An interesting invalid email address by the spec is pink..panther@example.com. It's invalid because it has two consecutive dots which is not allowed. PowerMTA allows 2 consecutive dots in the local part, but Gmail does not.

Case sensitive local part

The following definition from RFC5321 is interesting:

The local-part of a mailbox MUST BE treated as case sensitive.
Therefore, SMTP implementations MUST take care to preserve the case
of mailbox local-parts.

The domain name part of an email address is not case sensitive, but the local part is case sensitive. However, because it will be confusing to users, email service providers does not support that.

Email address length

If there is one RFC you should read about all these validations, that is 3696 and its errata. It is short and human readable overview of formats for domain names, email addresses, URLs and URIs.

What is the length of an email address?

The correct answer seems to be in the errata with ID 1690 from RFC 3696:

In addition to restrictions on syntax, there is a length limit on
email addresses. That limit is a maximum of 64 characters (octets)
in the "local part" (before the "@") and a maximum of 255 characters
(octets) in the domain part (after the "@") for a total length of 320
characters.

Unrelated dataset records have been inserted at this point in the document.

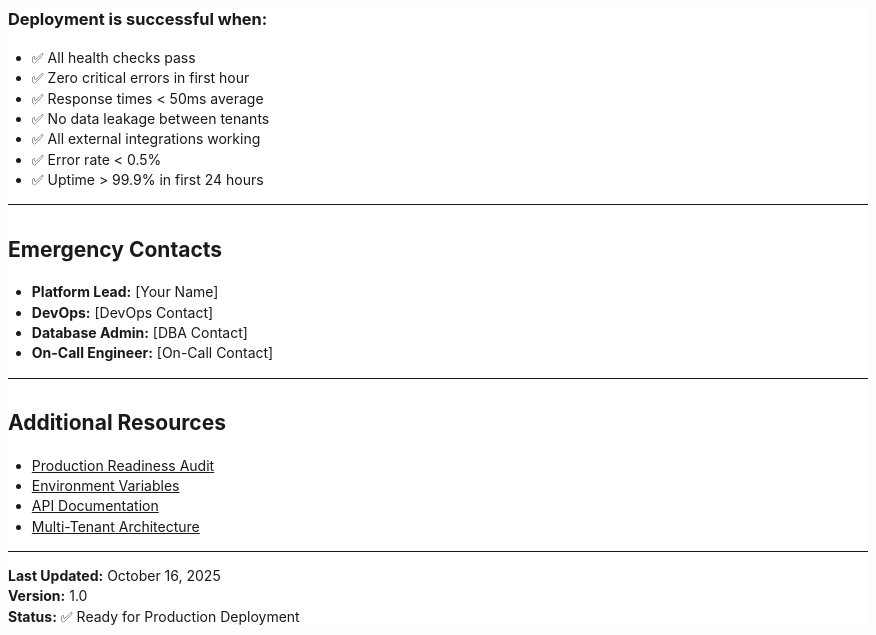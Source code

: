 ### Deployment is successful when:
- ✅ All health checks pass
- ✅ Zero critical errors in first hour
- ✅ Response times < 50ms average
- ✅ No data leakage between tenants
- ✅ All external integrations working
- ✅ Error rate < 0.5%
- ✅ Uptime > 99.9% in first 24 hours

---

## Emergency Contacts

- **Platform Lead:** [Your Name]
- **DevOps:** [DevOps Contact]
- **Database Admin:** [DBA Contact]
- **On-Call Engineer:** [On-Call Contact]

---

## Additional Resources

- [Production Readiness Audit](./PRODUCTION-READINESS-AUDIT.md)
- [Environment Variables](./env.example)
- [API Documentation](./docs/API-DOCUMENTATION.md)
- [Multi-Tenant Architecture](./docs/MULTI-TENANT-ARCHITECTURE.md)

---

**Last Updated:** October 16, 2025  
**Version:** 1.0  
**Status:** ✅ Ready for Production Deployment

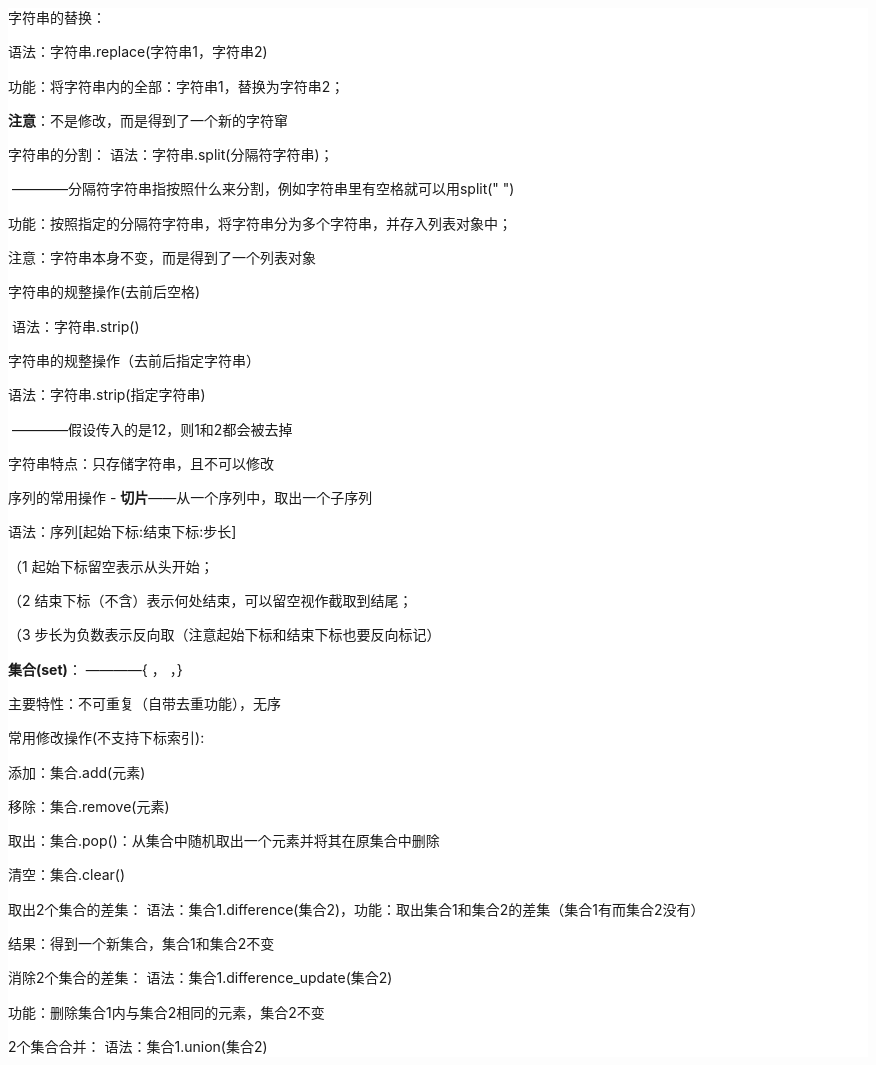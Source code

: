 字符串的替换：

语法：字符串.replace(字符串1，字符串2)

功能：将字符串内的全部：字符串1，替换为字符串2；

**注意**：不是修改，而是得到了一个新的字符窜

字符串的分割：
语法：字符串.split(分隔符字符串)；

​			————分隔符字符串指按照什么来分割，例如字符串里有空格就可以用split("   ")

功能：按照指定的分隔符字符串，将字符串分为多个字符串，并存入列表对象中；

注意：字符串本身不变，而是得到了一个列表对象

字符串的规整操作(去前后空格)

​		语法：字符串.strip()

字符串的规整操作（去前后指定字符串）

语法：字符串.strip(指定字符串)

​		————假设传入的是12，则1和2都会被去掉

字符串特点：只存储字符串，且不可以修改

序列的常用操作 - **切片**——从一个序列中，取出一个子序列

语法：序列[起始下标:结束下标:步长]

（1	起始下标留空表示从头开始；

（2	结束下标（不含）表示何处结束，可以留空视作截取到结尾；

（3	步长为负数表示反向取（注意起始下标和结束下标也要反向标记）

**集合(set)**：		————{ ， ，}

主要特性：不可重复（自带去重功能），无序

常用修改操作(不支持下标索引):

添加：集合.add(元素)

移除：集合.remove(元素)

取出：集合.pop()：从集合中随机取出一个元素并将其在原集合中删除

清空：集合.clear()

取出2个集合的差集：
语法：集合1.difference(集合2)，功能：取出集合1和集合2的差集（集合1有而集合2没有）

结果：得到一个新集合，集合1和集合2不变

消除2个集合的差集：
语法：集合1.difference_update(集合2)

功能：删除集合1内与集合2相同的元素，集合2不变

2个集合合并：
语法：集合1.union(集合2)
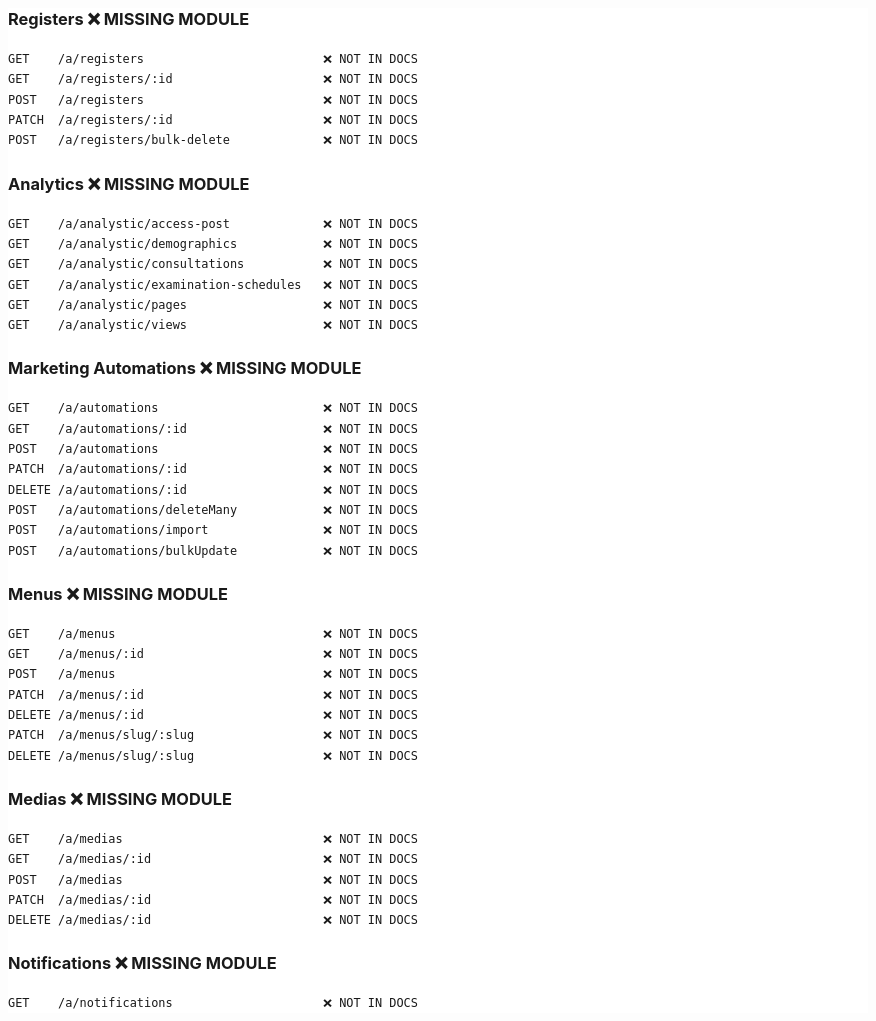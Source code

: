 ### Registers ❌ MISSING MODULE
```
GET    /a/registers                         ❌ NOT IN DOCS
GET    /a/registers/:id                     ❌ NOT IN DOCS
POST   /a/registers                         ❌ NOT IN DOCS
PATCH  /a/registers/:id                     ❌ NOT IN DOCS
POST   /a/registers/bulk-delete             ❌ NOT IN DOCS
```

### Analytics ❌ MISSING MODULE
```
GET    /a/analystic/access-post             ❌ NOT IN DOCS
GET    /a/analystic/demographics            ❌ NOT IN DOCS
GET    /a/analystic/consultations           ❌ NOT IN DOCS
GET    /a/analystic/examination-schedules   ❌ NOT IN DOCS
GET    /a/analystic/pages                   ❌ NOT IN DOCS
GET    /a/analystic/views                   ❌ NOT IN DOCS
```

### Marketing Automations ❌ MISSING MODULE
```
GET    /a/automations                       ❌ NOT IN DOCS
GET    /a/automations/:id                   ❌ NOT IN DOCS
POST   /a/automations                       ❌ NOT IN DOCS
PATCH  /a/automations/:id                   ❌ NOT IN DOCS
DELETE /a/automations/:id                   ❌ NOT IN DOCS
POST   /a/automations/deleteMany            ❌ NOT IN DOCS
POST   /a/automations/import                ❌ NOT IN DOCS
POST   /a/automations/bulkUpdate            ❌ NOT IN DOCS
```

### Menus ❌ MISSING MODULE
```
GET    /a/menus                             ❌ NOT IN DOCS
GET    /a/menus/:id                         ❌ NOT IN DOCS
POST   /a/menus                             ❌ NOT IN DOCS
PATCH  /a/menus/:id                         ❌ NOT IN DOCS
DELETE /a/menus/:id                         ❌ NOT IN DOCS
PATCH  /a/menus/slug/:slug                  ❌ NOT IN DOCS
DELETE /a/menus/slug/:slug                  ❌ NOT IN DOCS
```

### Medias ❌ MISSING MODULE
```
GET    /a/medias                            ❌ NOT IN DOCS
GET    /a/medias/:id                        ❌ NOT IN DOCS
POST   /a/medias                            ❌ NOT IN DOCS
PATCH  /a/medias/:id                        ❌ NOT IN DOCS
DELETE /a/medias/:id                        ❌ NOT IN DOCS
```

### Notifications ❌ MISSING MODULE
```
GET    /a/notifications                     ❌ NOT IN DOCS
```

However, there is a restriction in RFC 2821 on the length of an
address in MAIL and RCPT commands of 254 characters. Since addresses
that do not fit in those fields are not normally useful, the upper
limit on address lengths should normally be considered to be 254.

PowerMTA does not put the 254 limit on the email address, but just the 64 characters for local part and 255 for domain part. Gmail limits the local part to 30 characters.

The domain limit is specified in SMTP RFC 2821 and in DNS RFC 1035, which also specifies the path of 256 including 2 characters for the angle brackets (<>).

Punycode

Punycode is a way to represent Unicode text with the limited subset of ASCII characters for domain names.

# gem install simpleidn
>> require 'simpleidn'
=> true
>> SimpleIDN.to_ascii('münchen.com')
=> "xn--mnchen-3ya.com"
>> SimpleIDN.to_unicode('xn--mnchen-3ya.com')
=> "münchen.com"

When receiving mail server does not have the SMTPUTF8 extension but supports UTF-8 email addresses, it expects punycoded domain.

International email

International email (IDN email) is email that contains non-ASCII characters encoded as UTF-8 in both email headers and in mail transfer protocols.

I could not find an email service provider that allows you to create email address with UTF-8 characters (let me know if you have seen such?). You can use UTF-8 characters in Gmail suffix like so: dalibor.nasevic+idñ@gmail.com which is very handy for testing.

When sending an email to UTF-8 address at Gmail, it will use the SMTPUTF8 extension for support of UTF-8 encoding in mailbox names and header fields. PowerMTA does not have SMTPUTF8 just yet.

MIME Encoded Word

In RFC2047 MIME Encoded Word is defined.

Unicode text in headers can be encoded using a MIME "Encoded-Word". Here's an example:

>> require 'mail'
=> true
>> puts Mail.new("Subject: idñ")[:subject].encoded
Subject: =?UTF-8?Q?id=C3=B1?=

The format is =?charset?encoding?encoded text?= and for more see this. However, that's only used in email headers and does not work in envelope from / to fields.